With the delayed Deposit Return Scheme set to go live on 16 August in Scotland, there are a number of concerns and considerations that those involved in the alcoholic drinks trades should be aware of.
Under the scheme, consumers will pay a 20p deposit when they buy a drink that comes in a single-use container (glass, plastic, steel, or aluminium). This will be refunded when they return the empty container to one of the tens of thousands of return points being installed across the country.
The DRS is one of the many ways the Scottish Government is aiming to improve recycling and significantly reduce litter, however, the proposed scheme has been criticised by many who claim it is more burdensome than similar proposed initiatives in the rest of the UK.
There are slight differences between the schemes proposed for Northern Ireland, England and Wales which are due to be implemented in 2025. For example, England is likely to exclude glass bottles from its scheme, instead focusing on plastics, on the basis that recycling rates for glass are already high.
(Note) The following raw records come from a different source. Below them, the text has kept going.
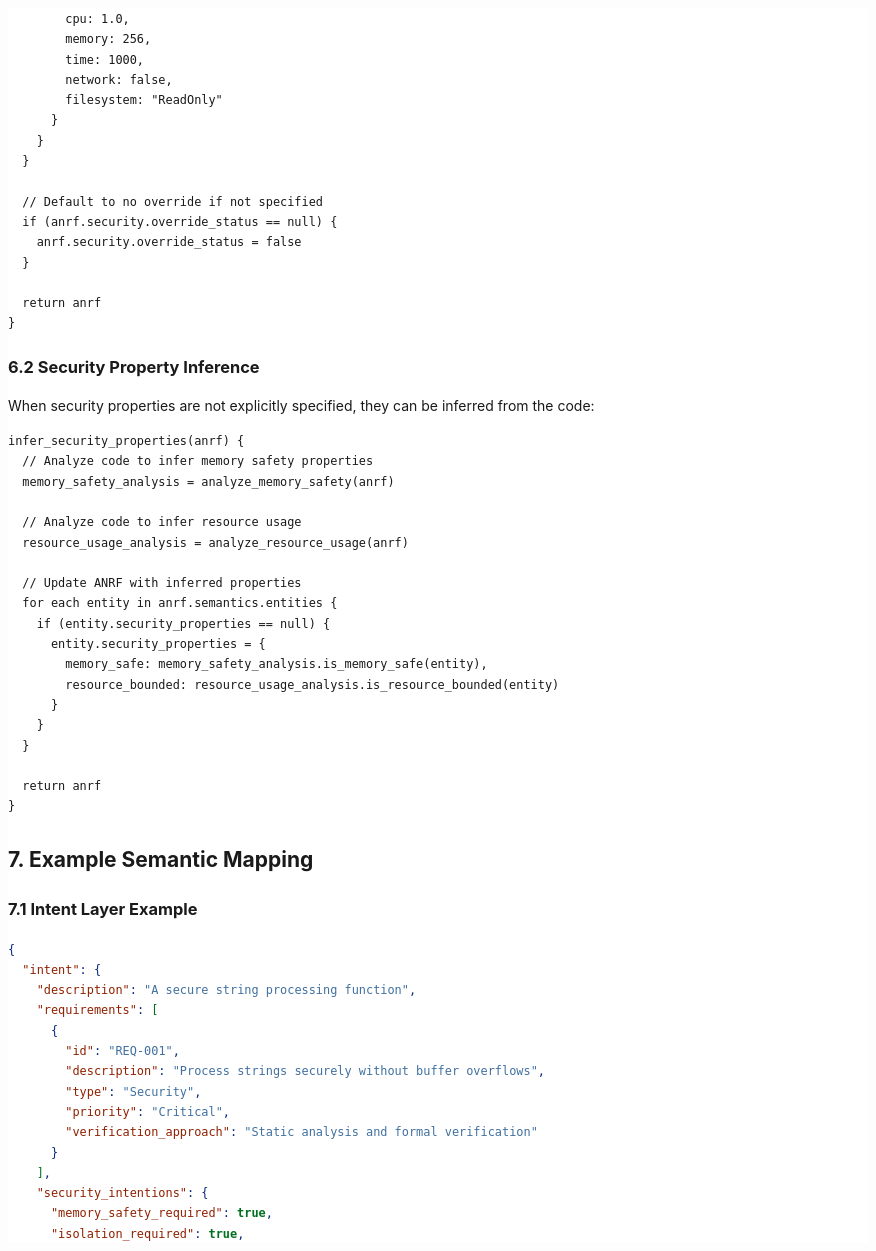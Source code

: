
 ```
        cpu: 1.0,
        memory: 256,
        time: 1000,
        network: false,
        filesystem: "ReadOnly"
      }
    }
  }
  
  // Default to no override if not specified
  if (anrf.security.override_status == null) {
    anrf.security.override_status = false
  }
  
  return anrf
}
```

### 6.2 Security Property Inference

When security properties are not explicitly specified, they can be inferred from the code:

```
infer_security_properties(anrf) {
  // Analyze code to infer memory safety properties
  memory_safety_analysis = analyze_memory_safety(anrf)
  
  // Analyze code to infer resource usage
  resource_usage_analysis = analyze_resource_usage(anrf)
  
  // Update ANRF with inferred properties
  for each entity in anrf.semantics.entities {
    if (entity.security_properties == null) {
      entity.security_properties = {
        memory_safe: memory_safety_analysis.is_memory_safe(entity),
        resource_bounded: resource_usage_analysis.is_resource_bounded(entity)
      }
    }
  }
  
  return anrf
}
```

## 7. Example Semantic Mapping

### 7.1 Intent Layer Example

```json
{
  "intent": {
    "description": "A secure string processing function",
    "requirements": [
      {
        "id": "REQ-001",
        "description": "Process strings securely without buffer overflows",
        "type": "Security",
        "priority": "Critical",
        "verification_approach": "Static analysis and formal verification"
      }
    ],
    "security_intentions": {
      "memory_safety_required": true,
      "isolation_required": true,
```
This has caused some confusion for traders and producers who operate across the UK. For someone putting products on the market in Scotland, there will be an additional administrative burden. This will impact costs and potentially labelling.
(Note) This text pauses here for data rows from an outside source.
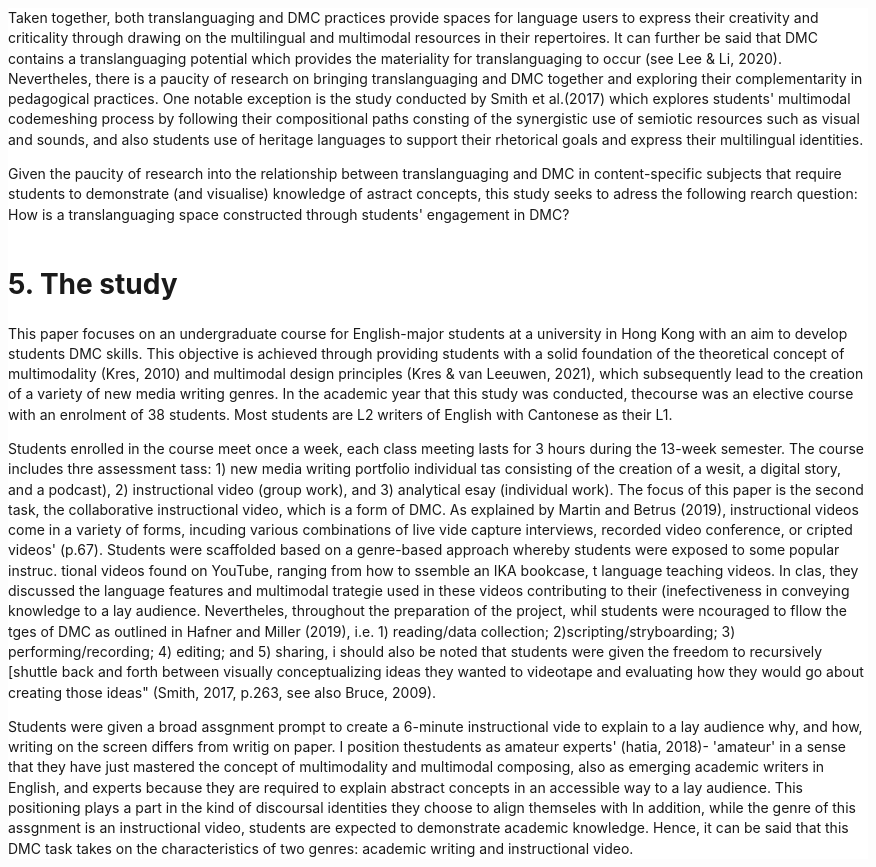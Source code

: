 Taken together, both translanguaging and DMC practices provide spaces for language users to express their creativity and criticality through drawing on the multilingual and multimodal resources in their repertoires. It can further be said that DMC contains a translanguaging potential which provides the materiality for translanguaging to occur (see Lee & Li, 2020). Nevertheles, there is a paucity of research on bringing translanguaging and DMC together and exploring their complementarity in pedagogical practices. One notable exception is the study conducted by Smith et al.(2017) which explores students' multimodal codemeshing process by following their compositional paths consting of the synergistic use of semiotic resources such as visual and sounds, and also students use of heritage languages to support their rhetorical goals and express their multilingual identities.

Given the paucity of research into the relationship between translanguaging and DMC in content-specific subjects that require students to demonstrate (and visualise) knowledge of astract concepts, this study seeks to adress the following rearch question: How is a translanguaging space constructed through students' engagement in DMC?

# 5. The study

This paper focuses on an undergraduate course for English-major students at a university in Hong Kong with an aim to develop students DMC skills. This objective is achieved through providing students with a solid foundation of the theoretical concept of multimodality (Kres, 2010) and multimodal design principles (Kres & van Leeuwen, 2021), which subsequently lead to the creation of a variety of new media writing genres. In the academic year that this study was conducted, thecourse was an elective course with an enrolment of 38 students. Most students are L2 writers of English with Cantonese as their L1.

Students enrolled in the course meet once a week, each class meeting lasts for 3 hours during the 13-week semester. The course includes thre assessment tass: 1) new media writing portfolio individual tas consisting of the creation of a wesit, a digital story, and a podcast), 2) instructional video (group work), and 3) analytical esay (individual work). The focus of this paper is the second task, the collaborative instructional video, which is a form of DMC. As explained by Martin and Betrus (2019), instructional videos come in a variety of forms, incuding various combinations of live vide capture interviews, recorded video conference, or cripted videos' (p.67). Students were scaffolded based on a genre-based approach whereby students were exposed to some popular instruc. tional videos found on YouTube, ranging from how to ssemble an IKA bookcase, t language teaching videos. In clas, they discussed the language features and multimodal trategie used in these videos contributing to their (inefectiveness in conveying knowledge to a lay audience. Nevertheles, throughout the preparation of the project, whil students were ncouraged to fllow the tges of DMC as outlined in Hafner and Miller (2019), i.e. 1) reading/data collection; 2)scripting/stryboarding; 3) performing/recording; 4) editing; and 5) sharing, i should also be noted that students were given the freedom to recursively [shuttle back and forth between visually conceptualizing ideas they wanted to videotape and evaluating how they would go about creating those ideas" (Smith, 2017, p.263, see also Bruce, 2009).

Students were given a broad assgnment prompt to create a 6-minute instructional vide to explain to a lay audience why, and how, writing on the screen differs from writig on paper. I position thestudents as amateur experts' (hatia, 2018)- 'amateur' in a sense that they have just mastered the concept of multimodality and multimodal composing, also as emerging academic writers in English, and experts because they are required to explain abstract concepts in an accessible way to a lay audience. This positioning plays a part in the kind of discoursal identities they choose to align themseles with In addition, while the genre of this assgnment is an instructional video, students are expected to demonstrate academic knowledge. Hence, it can be said that this DMC task takes on the characteristics of two genres: academic writing and instructional video.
Some argue that if Scotland had delayed by a year or two there could be a far more “streamlined” arrangement across the four UK nations, removing the need for producers who sell in the UK to tailor their products just for Scotland or pay more under the Scottish scheme to use UK wide labelling.
In addition, smaller producers have also expressed concern that the scheme will disproportionately impact their businesses, putting too much of a strain on them in terms of administration and compliance.
Smaller retailers have also raised concerns that they don’t have the same financial resources or infrastructure as larger supermarkets to install the machinery, known as reverse vending machines, (RVM) which are sophisticated pieces of equipment that can identify customers’ drinks containers and refund deposits once the container has been scanned and validated. Importers and manufacturers also have to consider producer fees as well as the costs of administration of the system.
One of the key things our specialist drinks sector specialist team will be advising clients on is their obligations under the new Deposit Return Scheme for Scotland Regulations 2020, which will of course depend on where they sit in the supply chain. Even at an early stage, we have been looking after clients’ changes to agreements with customers, or changes to their terms and conditions to allow for additional information, particularly on the reporting side, because a big part of the scheme will entail keeping track of bottles that go into circulation to enable the Scottish Government and SEPA to monitor the operation and impact of the scheme.
Most producers will need to understand not just their legal obligations, but also to what extent they should pass their costs on to customers. We have conducted a detailed analysis of specific issues for clients set to be impacted by the DRS, including the basic obligations to Circularity Scotland – the body responsible for the smooth operation of Scotland's new Deposit Return Scheme – and the legal requirement to accept returns of empty drinks containers, as well as paying the deposit on drinks sold.
It remains to be seen whether the scheme is implemented in August without further delay, but our advice to clients is to assume it will be going ahead as planned and to prepare accordingly.
Our new specialist team will be working closely with clients facing these kinds of issues over the coming months to ensure they are fully informed of any developments in the industry and can navigate matters as smoothly as possible.